> **PROBLEM TO WORK ON**
From the first line of the listing below to the line containing "Successfully replaced mock", write out everything exactly. No pictures.

> **DATA SUPPLIED**
=== Section Start ===

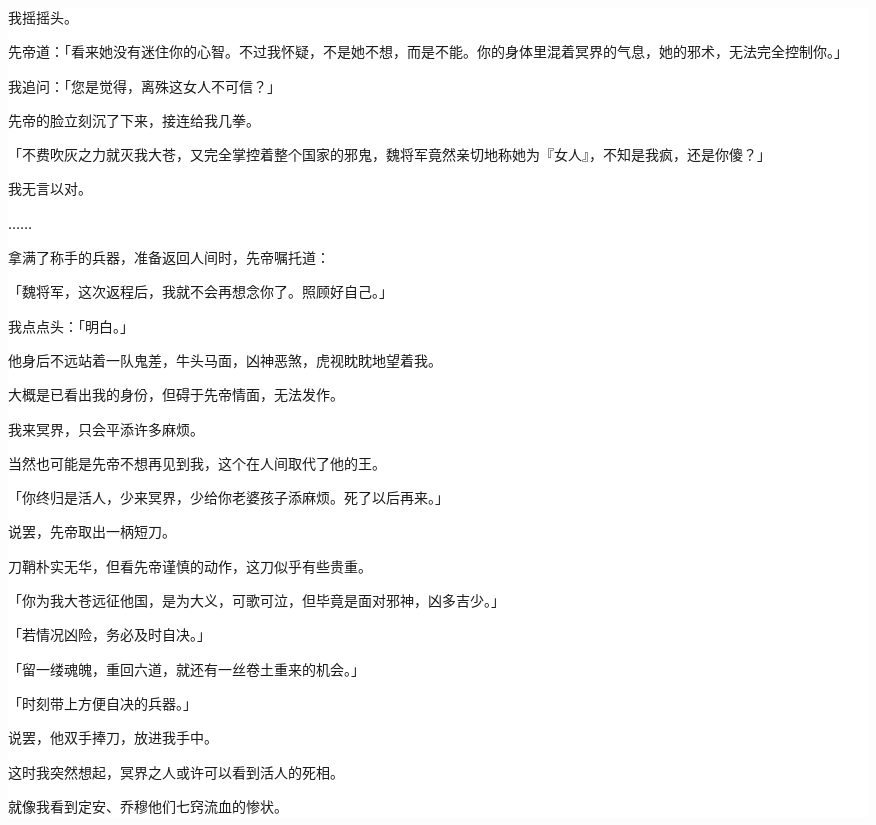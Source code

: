 
我摇摇头。


先帝道：「看来她没有迷住你的心智。不过我怀疑，不是她不想，而是不能。你的身体里混着冥界的气息，她的邪术，无法完全控制你。」


我追问：「您是觉得，离殊这女人不可信？」


先帝的脸立刻沉了下来，接连给我几拳。


「不费吹灰之力就灭我大苍，又完全掌控着整个国家的邪鬼，魏将军竟然亲切地称她为『女人』，不知是我疯，还是你傻？」


我无言以对。


……


拿满了称手的兵器，准备返回人间时，先帝嘱托道：


「魏将军，这次返程后，我就不会再想念你了。照顾好自己。」


我点点头：「明白。」


他身后不远站着一队鬼差，牛头马面，凶神恶煞，虎视眈眈地望着我。


大概是已看出我的身份，但碍于先帝情面，无法发作。


我来冥界，只会平添许多麻烦。


当然也可能是先帝不想再见到我，这个在人间取代了他的王。


「你终归是活人，少来冥界，少给你老婆孩子添麻烦。死了以后再来。」


说罢，先帝取出一柄短刀。


刀鞘朴实无华，但看先帝谨慎的动作，这刀似乎有些贵重。


「你为我大苍远征他国，是为大义，可歌可泣，但毕竟是面对邪神，凶多吉少。」


「若情况凶险，务必及时自决。」


「留一缕魂魄，重回六道，就还有一丝卷土重来的机会。」


「时刻带上方便自决的兵器。」


说罢，他双手捧刀，放进我手中。


这时我突然想起，冥界之人或许可以看到活人的死相。


就像我看到定安、乔穆他们七窍流血的惨状。

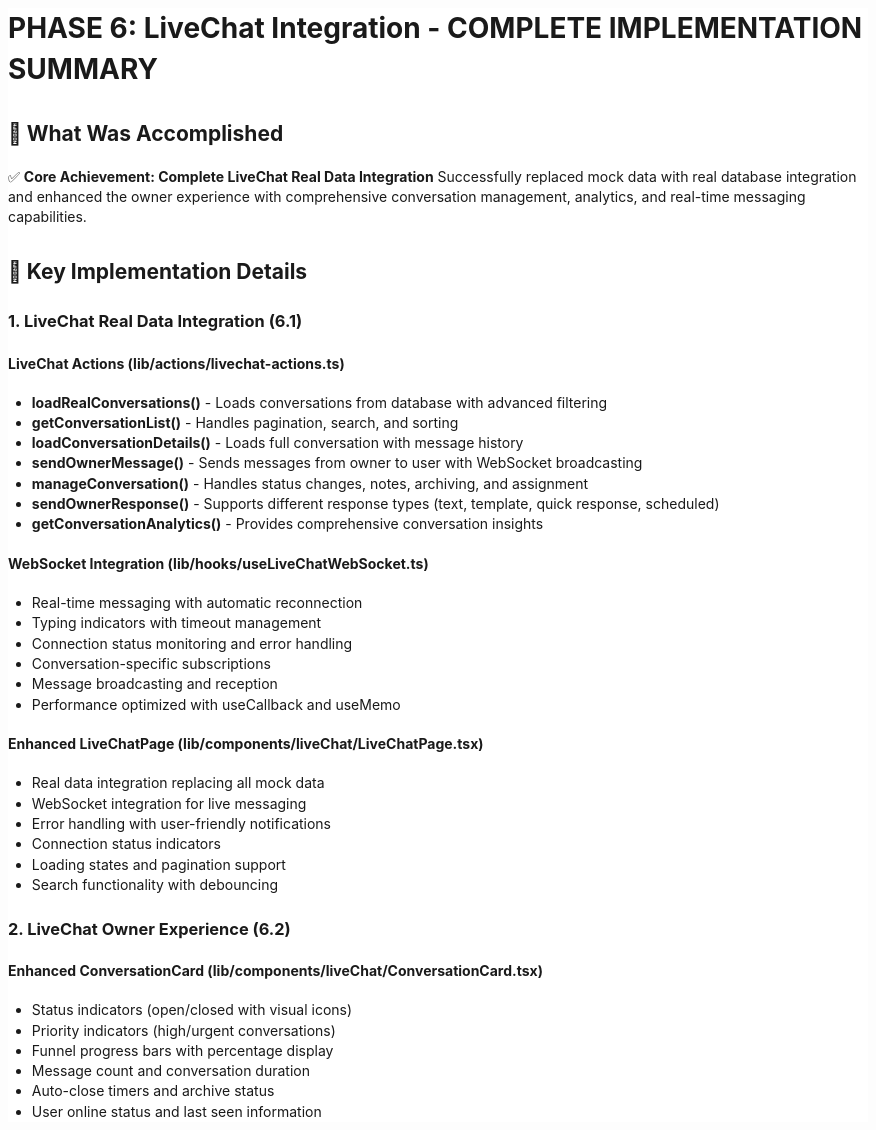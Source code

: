 # PHASE 6: LiveChat Integration - COMPLETE IMPLEMENTATION SUMMARY

## 🎯 What Was Accomplished

✅ **Core Achievement: Complete LiveChat Real Data Integration**
Successfully replaced mock data with real database integration and enhanced the owner experience with comprehensive conversation management, analytics, and real-time messaging capabilities.

## 🔧 Key Implementation Details

### 1. LiveChat Real Data Integration (6.1)

#### **LiveChat Actions (lib/actions/livechat-actions.ts)**
- **loadRealConversations()** - Loads conversations from database with advanced filtering
- **getConversationList()** - Handles pagination, search, and sorting
- **loadConversationDetails()** - Loads full conversation with message history
- **sendOwnerMessage()** - Sends messages from owner to user with WebSocket broadcasting
- **manageConversation()** - Handles status changes, notes, archiving, and assignment
- **sendOwnerResponse()** - Supports different response types (text, template, quick response, scheduled)
- **getConversationAnalytics()** - Provides comprehensive conversation insights

#### **WebSocket Integration (lib/hooks/useLiveChatWebSocket.ts)**
- Real-time messaging with automatic reconnection
- Typing indicators with timeout management
- Connection status monitoring and error handling
- Conversation-specific subscriptions
- Message broadcasting and reception
- Performance optimized with useCallback and useMemo

#### **Enhanced LiveChatPage (lib/components/liveChat/LiveChatPage.tsx)**
- Real data integration replacing all mock data
- WebSocket integration for live messaging
- Error handling with user-friendly notifications
- Connection status indicators
- Loading states and pagination support
- Search functionality with debouncing

### 2. LiveChat Owner Experience (6.2)

#### **Enhanced ConversationCard (lib/components/liveChat/ConversationCard.tsx)**
- Status indicators (open/closed with visual icons)
- Priority indicators (high/urgent conversations)
- Funnel progress bars with percentage display
- Message count and conversation duration
- Auto-close timers and archive status
- User online status and last seen information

=== Section End ===

> **SOLUTION TO THIS EXERCISE**
Source code

: 
我摇摇头。


先帝道：「看来她没有迷住你的心智。不过我怀疑，不是她不想，而是不能。你的身体里混着冥界的气息，她的邪术，无法完全控制你。」


我追问：「您是觉得，离殊这女人不可信？」


先帝的脸立刻沉了下来，接连给我几拳。


「不费吹灰之力就灭我大苍，又完全掌控着整个国家的邪鬼，魏将军竟然亲切地称她为『女人』，不知是我疯，还是你傻？」


我无言以对。


……


拿满了称手的兵器，准备返回人间时，先帝嘱托道：


「魏将军，这次返程后，我就不会再想念你了。照顾好自己。」


我点点头：「明白。」


他身后不远站着一队鬼差，牛头马面，凶神恶煞，虎视眈眈地望着我。


大概是已看出我的身份，但碍于先帝情面，无法发作。


我来冥界，只会平添许多麻烦。


当然也可能是先帝不想再见到我，这个在人间取代了他的王。


「你终归是活人，少来冥界，少给你老婆孩子添麻烦。死了以后再来。」


说罢，先帝取出一柄短刀。


刀鞘朴实无华，但看先帝谨慎的动作，这刀似乎有些贵重。


「你为我大苍远征他国，是为大义，可歌可泣，但毕竟是面对邪神，凶多吉少。」


「若情况凶险，务必及时自决。」


「留一缕魂魄，重回六道，就还有一丝卷土重来的机会。」


「时刻带上方便自决的兵器。」


说罢，他双手捧刀，放进我手中。


这时我突然想起，冥界之人或许可以看到活人的死相。


就像我看到定安、乔穆他们七窍流血的惨状。

Source code

: # PHASE 6: LiveChat Integration - COMPLETE IMPLEMENTATION SUMMARY

## 🎯 What Was Accomplished

✅ **Core Achievement: Complete LiveChat Real Data Integration**
Successfully replaced mock data with real database integration and enhanced the owner experience with comprehensive conversation management, analytics, and real-time messaging capabilities.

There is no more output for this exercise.